Peace Corps helps fight HIV/AIDS in JA
Thomas Gill is in the last six months of his stay in Jamaica as a part of the Peace Corps. Gill, who has been stationed in Mandeville for the past year, has been deployed to the Jamaica Red Cross as part of the HIV, youth outreach and CPR training programmes.
“I work primary out of the Red Cross office, but there are many projects that take me out of the office and into the communities to meet some really great people every day,” Gill said.
Curt Lindley has been in the island for six months, but he still has to live with the label of being a tourist. At the start of his two-year term, Lindley finds it difficult that he way is perceived by the people he meets every day.
“As far as I am concerned I live in Jamaica, it is my home. But it bothers me that I still can’t walk down the street without people giving me the tourist approach.”
Lindley works through a comprehensive clinic in Mandeville where he trains expectant and post-natal mothers breastfeeding techniques.
‘It’s very funny how I have to approach them, because I have say ‘Mi nuh have nuh pickney, mi nuh have nuh breast’ and then they burst into laughter. At first it was very embarassing, but now I see the fun in it and go on with the lesson.”
Heather Ludvigson, who came in the same batch as Lindley, lives in Westmoreland in a section of Lamb’s River called Rattrap. She teaches grades five and six at the Kew Park All-Age.
She describes her community as deep rural, where there is lots of heart among the children and very little money in their parent’s pockets.
“Where I live with my husband, it is sad to say that a lot of the times children don’t come to school every day and that they are having sex at a young age without knowing the risks.” Ludvigson said.
“But I have to make them realise the risks in a fun way, so they can understand better,” she added.
So what the big deal you may ask?
The Peace Corps has intensified its role in the global effort to fight HIV/AIDS by training all volunteers as educators and advocates of HIV/AIDS prevention and education. With Caribbean having the second highest infection rate, after Sub-Saharan African, they have been asked to focus on eliminating stigma as part of their mandate.
Regardless of their primary project (be it education, health training, agriculture, entrepreneurship, economics, food security, etc), all volunteers will be equipped to play a role in addressing the multiple health, social, and economic problems related to the HIV/AIDS epidemic.
For Lindley, Gill and Ludvigson and the other volunteers that mandate has been implemented in an art programe through the children they get to interact with.

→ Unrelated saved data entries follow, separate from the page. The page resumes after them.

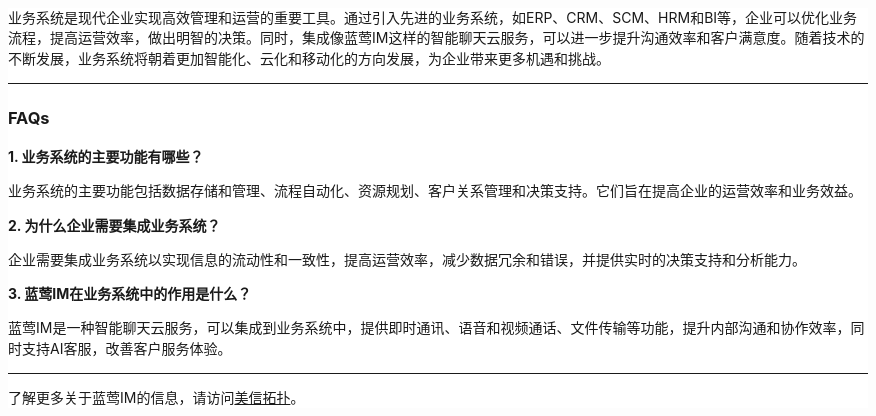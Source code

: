 业务系统是现代企业实现高效管理和运营的重要工具。通过引入先进的业务系统，如ERP、CRM、SCM、HRM和BI等，企业可以优化业务流程，提高运营效率，做出明智的决策。同时，集成像蓝莺IM这样的智能聊天云服务，可以进一步提升沟通效率和客户满意度。随着技术的不断发展，业务系统将朝着更加智能化、云化和移动化的方向发展，为企业带来更多机遇和挑战。

---

### FAQs

**1. 业务系统的主要功能有哪些？**

业务系统的主要功能包括数据存储和管理、流程自动化、资源规划、客户关系管理和决策支持。它们旨在提高企业的运营效率和业务效益。

**2. 为什么企业需要集成业务系统？**

企业需要集成业务系统以实现信息的流动性和一致性，提高运营效率，减少数据冗余和错误，并提供实时的决策支持和分析能力。

**3. 蓝莺IM在业务系统中的作用是什么？**

蓝莺IM是一种智能聊天云服务，可以集成到业务系统中，提供即时通讯、语音和视频通话、文件传输等功能，提升内部沟通和协作效率，同时支持AI客服，改善客户服务体验。

---

了解更多关于蓝莺IM的信息，请访问[美信拓扑](https://www.lanyingim.com)。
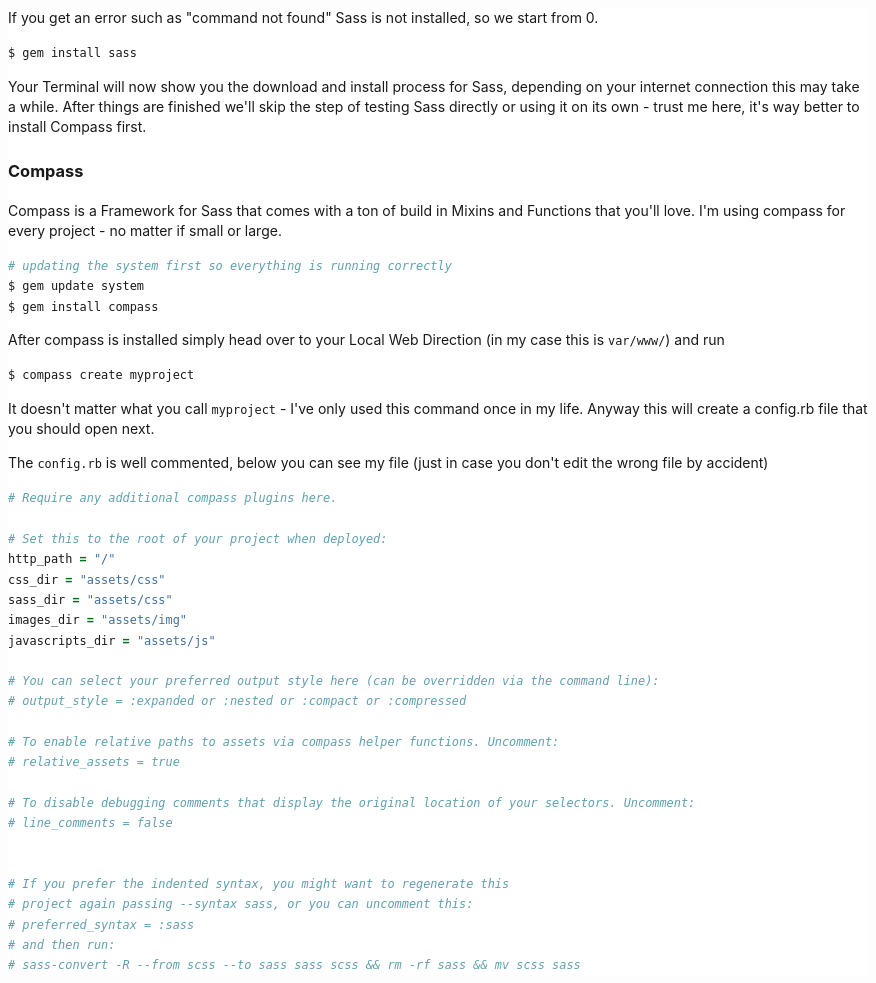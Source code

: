 If you get an error such as "command not found" Sass is not installed, so we start from 0.
```bash 
$ gem install sass
```

Your Terminal will now show you the download and install process for Sass, depending on your internet connection this may take a while.
After things are finished we'll skip the step of testing Sass directly or using it on its own - trust me here, it's way better to install Compass first. 

### Compass
Compass is a Framework for Sass that comes with a ton of build in Mixins and Functions that you'll love. I'm using compass for every project - no matter if small or large.

```bash 
# updating the system first so everything is running correctly
$ gem update system
$ gem install compass
```

After compass is installed simply head over to your Local Web Direction (in my case this is `var/www/`) and run 

```bash 
$ compass create myproject
```

It doesn't matter what you call `myproject` - I've only used this command once in my life. Anyway this will create a config.rb file that you should open next.

The `config.rb` is well commented, below you can see my file (just in case you don't edit the wrong file by accident)
```ruby 
# Require any additional compass plugins here.

# Set this to the root of your project when deployed:
http_path = "/"
css_dir = "assets/css"
sass_dir = "assets/css"
images_dir = "assets/img"
javascripts_dir = "assets/js"

# You can select your preferred output style here (can be overridden via the command line):
# output_style = :expanded or :nested or :compact or :compressed

# To enable relative paths to assets via compass helper functions. Uncomment:
# relative_assets = true

# To disable debugging comments that display the original location of your selectors. Uncomment:
# line_comments = false


# If you prefer the indented syntax, you might want to regenerate this
# project again passing --syntax sass, or you can uncomment this:
# preferred_syntax = :sass
# and then run:
# sass-convert -R --from scss --to sass sass scss && rm -rf sass && mv scss sass
```
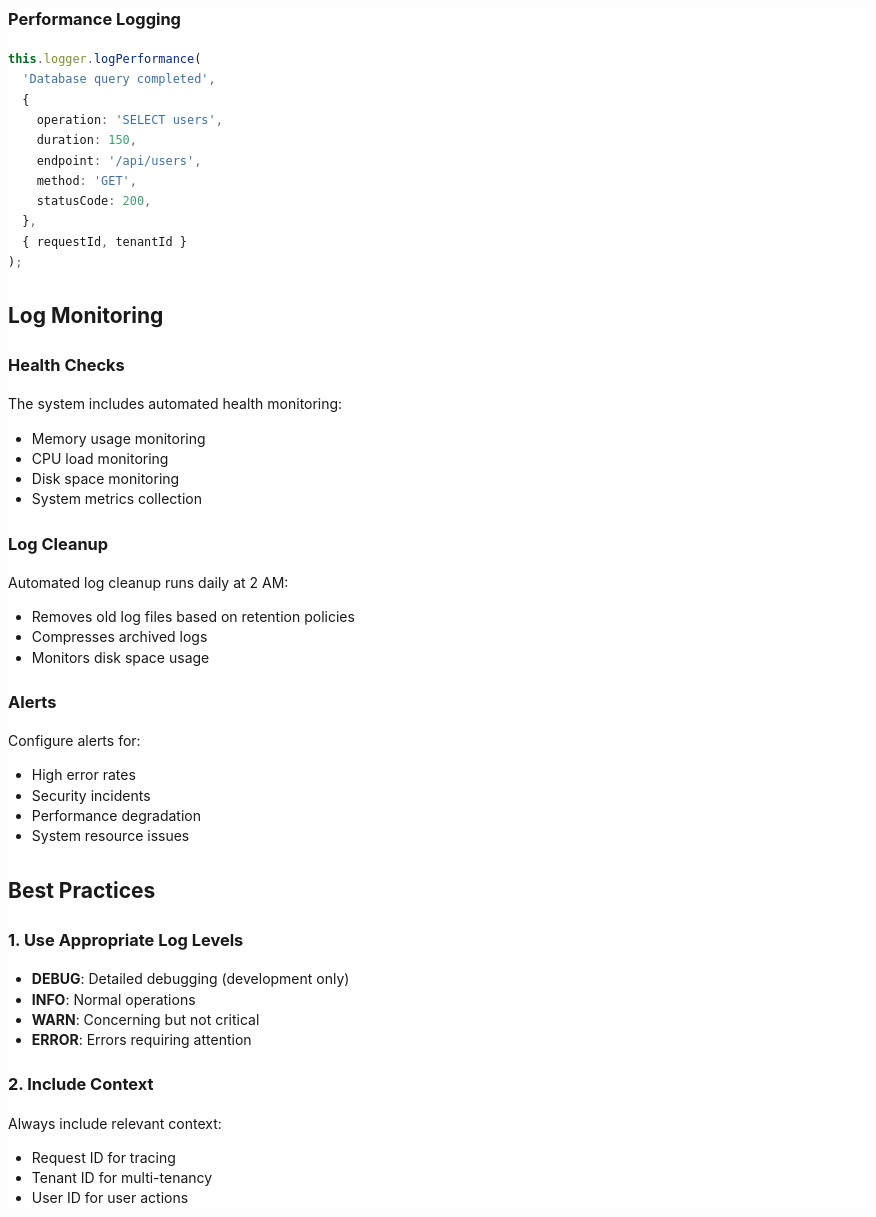 ### Performance Logging
```typescript
this.logger.logPerformance(
  'Database query completed',
  {
    operation: 'SELECT users',
    duration: 150,
    endpoint: '/api/users',
    method: 'GET',
    statusCode: 200,
  },
  { requestId, tenantId }
);
```

## Log Monitoring

### Health Checks
The system includes automated health monitoring:
- Memory usage monitoring
- CPU load monitoring
- Disk space monitoring
- System metrics collection

### Log Cleanup
Automated log cleanup runs daily at 2 AM:
- Removes old log files based on retention policies
- Compresses archived logs
- Monitors disk space usage

### Alerts
Configure alerts for:
- High error rates
- Security incidents
- Performance degradation
- System resource issues

## Best Practices

### 1. Use Appropriate Log Levels
- **DEBUG**: Detailed debugging (development only)
- **INFO**: Normal operations
- **WARN**: Concerning but not critical
- **ERROR**: Errors requiring attention

### 2. Include Context
Always include relevant context:
- Request ID for tracing
- Tenant ID for multi-tenancy
- User ID for user actions
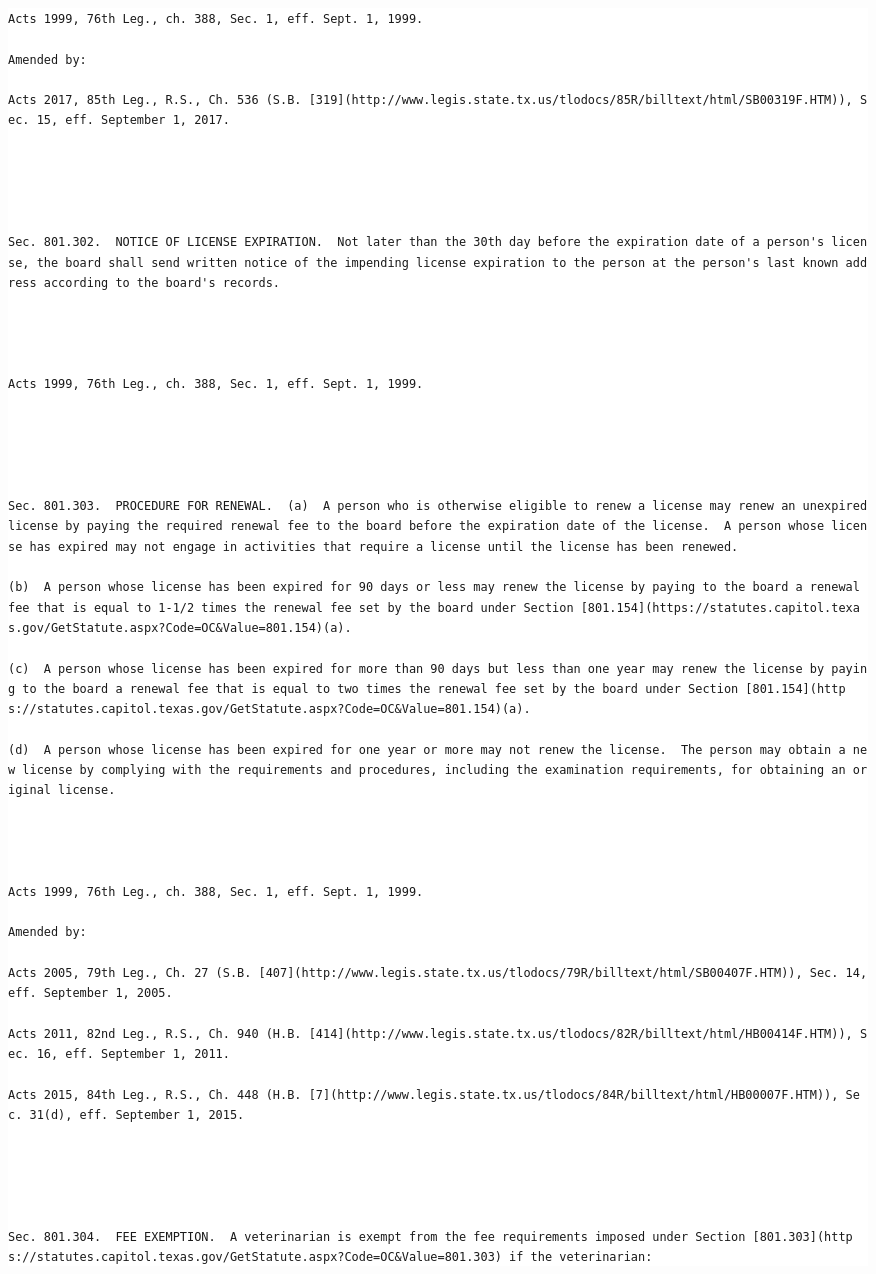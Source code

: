     
    
    
    Acts 1999, 76th Leg., ch. 388, Sec. 1, eff. Sept. 1, 1999.
    
    Amended by: 
    
    Acts 2017, 85th Leg., R.S., Ch. 536 (S.B. [319](http://www.legis.state.tx.us/tlodocs/85R/billtext/html/SB00319F.HTM)), Sec. 15, eff. September 1, 2017.
    
    
    
    
    
    Sec. 801.302.  NOTICE OF LICENSE EXPIRATION.  Not later than the 30th day before the expiration date of a person's license, the board shall send written notice of the impending license expiration to the person at the person's last known address according to the board's records.
    
    
    
    
    Acts 1999, 76th Leg., ch. 388, Sec. 1, eff. Sept. 1, 1999.
    
    
    
    
    
    Sec. 801.303.  PROCEDURE FOR RENEWAL.  (a)  A person who is otherwise eligible to renew a license may renew an unexpired license by paying the required renewal fee to the board before the expiration date of the license.  A person whose license has expired may not engage in activities that require a license until the license has been renewed.
    
    (b)  A person whose license has been expired for 90 days or less may renew the license by paying to the board a renewal fee that is equal to 1-1/2 times the renewal fee set by the board under Section [801.154](https://statutes.capitol.texas.gov/GetStatute.aspx?Code=OC&Value=801.154)(a).
    
    (c)  A person whose license has been expired for more than 90 days but less than one year may renew the license by paying to the board a renewal fee that is equal to two times the renewal fee set by the board under Section [801.154](https://statutes.capitol.texas.gov/GetStatute.aspx?Code=OC&Value=801.154)(a).
    
    (d)  A person whose license has been expired for one year or more may not renew the license.  The person may obtain a new license by complying with the requirements and procedures, including the examination requirements, for obtaining an original license.
    
    
    
    
    Acts 1999, 76th Leg., ch. 388, Sec. 1, eff. Sept. 1, 1999.
    
    Amended by: 
    
    Acts 2005, 79th Leg., Ch. 27 (S.B. [407](http://www.legis.state.tx.us/tlodocs/79R/billtext/html/SB00407F.HTM)), Sec. 14, eff. September 1, 2005.
    
    Acts 2011, 82nd Leg., R.S., Ch. 940 (H.B. [414](http://www.legis.state.tx.us/tlodocs/82R/billtext/html/HB00414F.HTM)), Sec. 16, eff. September 1, 2011.
    
    Acts 2015, 84th Leg., R.S., Ch. 448 (H.B. [7](http://www.legis.state.tx.us/tlodocs/84R/billtext/html/HB00007F.HTM)), Sec. 31(d), eff. September 1, 2015.
    
    
    
    
    
    Sec. 801.304.  FEE EXEMPTION.  A veterinarian is exempt from the fee requirements imposed under Section [801.303](https://statutes.capitol.texas.gov/GetStatute.aspx?Code=OC&Value=801.303) if the veterinarian:
    
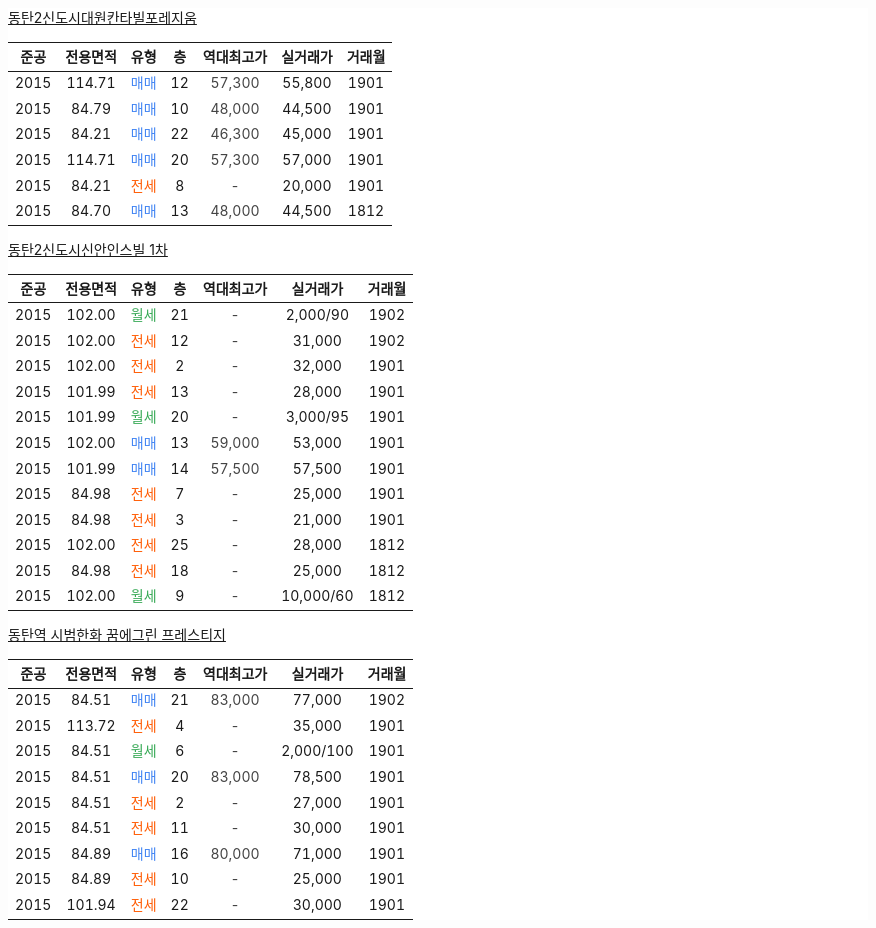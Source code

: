 [동탄2신도시대원칸타빌포레지움](https://search.naver.com/search.naver?query=%EA%B2%BD%EA%B8%B0%EB%8F%84+%ED%99%94%EC%84%B1%EC%8B%9C+%EC%B2%AD%EA%B3%84%EB%8F%99+%EB%8F%99%ED%83%842%EC%8B%A0%EB%8F%84%EC%8B%9C%EB%8C%80%EC%9B%90%EC%B9%B8%ED%83%80%EB%B9%8C%ED%8F%AC%EB%A0%88%EC%A7%80%EC%9B%80)

|준공|전용면적|유형|층|역대최고가|실거래가|거래월|
|:---:|:---:|:---:|:---:|:---:|:---:|:---:|
|2015|114.71|<span style="color:#4285f3">매매</span>|12|<span style="color:#444444">57,300</span>|55,800|1901|
|2015|84.79|<span style="color:#4285f3">매매</span>|10|<span style="color:#444444">48,000</span>|44,500|1901|
|2015|84.21|<span style="color:#4285f3">매매</span>|22|<span style="color:#444444">46,300</span>|45,000|1901|
|2015|114.71|<span style="color:#4285f3">매매</span>|20|<span style="color:#444444">57,300</span>|57,000|1901|
|2015|84.21|<span style="color:#ff5a00">전세</span>|8|<span style="color:#444444">-</span>|20,000|1901|
|2015|84.70|<span style="color:#4285f3">매매</span>|13|<span style="color:#444444">48,000</span>|44,500|1812|

[동탄2신도시신안인스빌 1차](https://search.naver.com/search.naver?query=%EA%B2%BD%EA%B8%B0%EB%8F%84+%ED%99%94%EC%84%B1%EC%8B%9C+%EC%B2%AD%EA%B3%84%EB%8F%99+%EB%8F%99%ED%83%842%EC%8B%A0%EB%8F%84%EC%8B%9C%EC%8B%A0%EC%95%88%EC%9D%B8%EC%8A%A4%EB%B9%8C+1%EC%B0%A8)

|준공|전용면적|유형|층|역대최고가|실거래가|거래월|
|:---:|:---:|:---:|:---:|:---:|:---:|:---:|
|2015|102.00|<span style="color:#34a853">월세</span>|21|<span style="color:#444444">-</span>|2,000/90|1902|
|2015|102.00|<span style="color:#ff5a00">전세</span>|12|<span style="color:#444444">-</span>|31,000|1902|
|2015|102.00|<span style="color:#ff5a00">전세</span>|2|<span style="color:#444444">-</span>|32,000|1901|
|2015|101.99|<span style="color:#ff5a00">전세</span>|13|<span style="color:#444444">-</span>|28,000|1901|
|2015|101.99|<span style="color:#34a853">월세</span>|20|<span style="color:#444444">-</span>|3,000/95|1901|
|2015|102.00|<span style="color:#4285f3">매매</span>|13|<span style="color:#444444">59,000</span>|53,000|1901|
|2015|101.99|<span style="color:#4285f3">매매</span>|14|<span style="color:#444444">57,500</span>|57,500|1901|
|2015|84.98|<span style="color:#ff5a00">전세</span>|7|<span style="color:#444444">-</span>|25,000|1901|
|2015|84.98|<span style="color:#ff5a00">전세</span>|3|<span style="color:#444444">-</span>|21,000|1901|
|2015|102.00|<span style="color:#ff5a00">전세</span>|25|<span style="color:#444444">-</span>|28,000|1812|
|2015|84.98|<span style="color:#ff5a00">전세</span>|18|<span style="color:#444444">-</span>|25,000|1812|
|2015|102.00|<span style="color:#34a853">월세</span>|9|<span style="color:#444444">-</span>|10,000/60|1812|

[동탄역 시범한화 꿈에그린 프레스티지](https://search.naver.com/search.naver?query=%EA%B2%BD%EA%B8%B0%EB%8F%84+%ED%99%94%EC%84%B1%EC%8B%9C+%EC%B2%AD%EA%B3%84%EB%8F%99+%EB%8F%99%ED%83%84%EC%97%AD+%EC%8B%9C%EB%B2%94%ED%95%9C%ED%99%94+%EA%BF%88%EC%97%90%EA%B7%B8%EB%A6%B0+%ED%94%84%EB%A0%88%EC%8A%A4%ED%8B%B0%EC%A7%80)

|준공|전용면적|유형|층|역대최고가|실거래가|거래월|
|:---:|:---:|:---:|:---:|:---:|:---:|:---:|
|2015|84.51|<span style="color:#4285f3">매매</span>|21|<span style="color:#444444">83,000</span>|77,000|1902|
|2015|113.72|<span style="color:#ff5a00">전세</span>|4|<span style="color:#444444">-</span>|35,000|1901|
|2015|84.51|<span style="color:#34a853">월세</span>|6|<span style="color:#444444">-</span>|2,000/100|1901|
|2015|84.51|<span style="color:#4285f3">매매</span>|20|<span style="color:#444444">83,000</span>|78,500|1901|
|2015|84.51|<span style="color:#ff5a00">전세</span>|2|<span style="color:#444444">-</span>|27,000|1901|
|2015|84.51|<span style="color:#ff5a00">전세</span>|11|<span style="color:#444444">-</span>|30,000|1901|
|2015|84.89|<span style="color:#4285f3">매매</span>|16|<span style="color:#444444">80,000</span>|71,000|1901|
|2015|84.89|<span style="color:#ff5a00">전세</span>|10|<span style="color:#444444">-</span>|25,000|1901|
|2015|101.94|<span style="color:#ff5a00">전세</span>|22|<span style="color:#444444">-</span>|30,000|1901|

The HIV art programme was piloted in Jamaica, Peru, Nicaragua and Morrocco with students in the countries approaching the same topics simultaneously.
The programme is aimed at identifying and reducing stigma among young children and TEENs in 20 schools across the island. The students are asked to submit artwork or poetry that show how individuals infected and affected with HIV/AIDS should be treated.
“With the programme, we related HIV/AIDS stigma with race and differences in social status. So we told them that it’s just as wrong to judge someone by their skin, as it is wih their HIV status,” Lindley said.
The big deal is some of the art collected will be be added to those produced by the other pilot nations and put in a book that will be distributed nationally and worldwide.
Another aim of the project to get the kids to take what they learn and take it into their communities,” Gill explained, when the trio spoke to TEENage recently.
“We had a three-day camp in southern Manchester with the focus being peer counselling,” Gill added.
The camp hosted 27 students, from DeCarteret College, Manchester, Mile Gully, Christiana Spaulding, Cross Keys high schools and New Forest Primary and Junior High school.
The students were chosen based on interactions through the art programme. The were given training and were asked to design projects to take out into their communities.
Since the Peace Corps service began in 1961 with the first volunteers began working in Jamaica in 1962, more than 3,400 volunteers have served in Jamaica. The Caribbean gets four per cent of all Peace Corps volunteers and a combined 57 per cent of the volunteers work in areas of education, health and HIV/AIDS.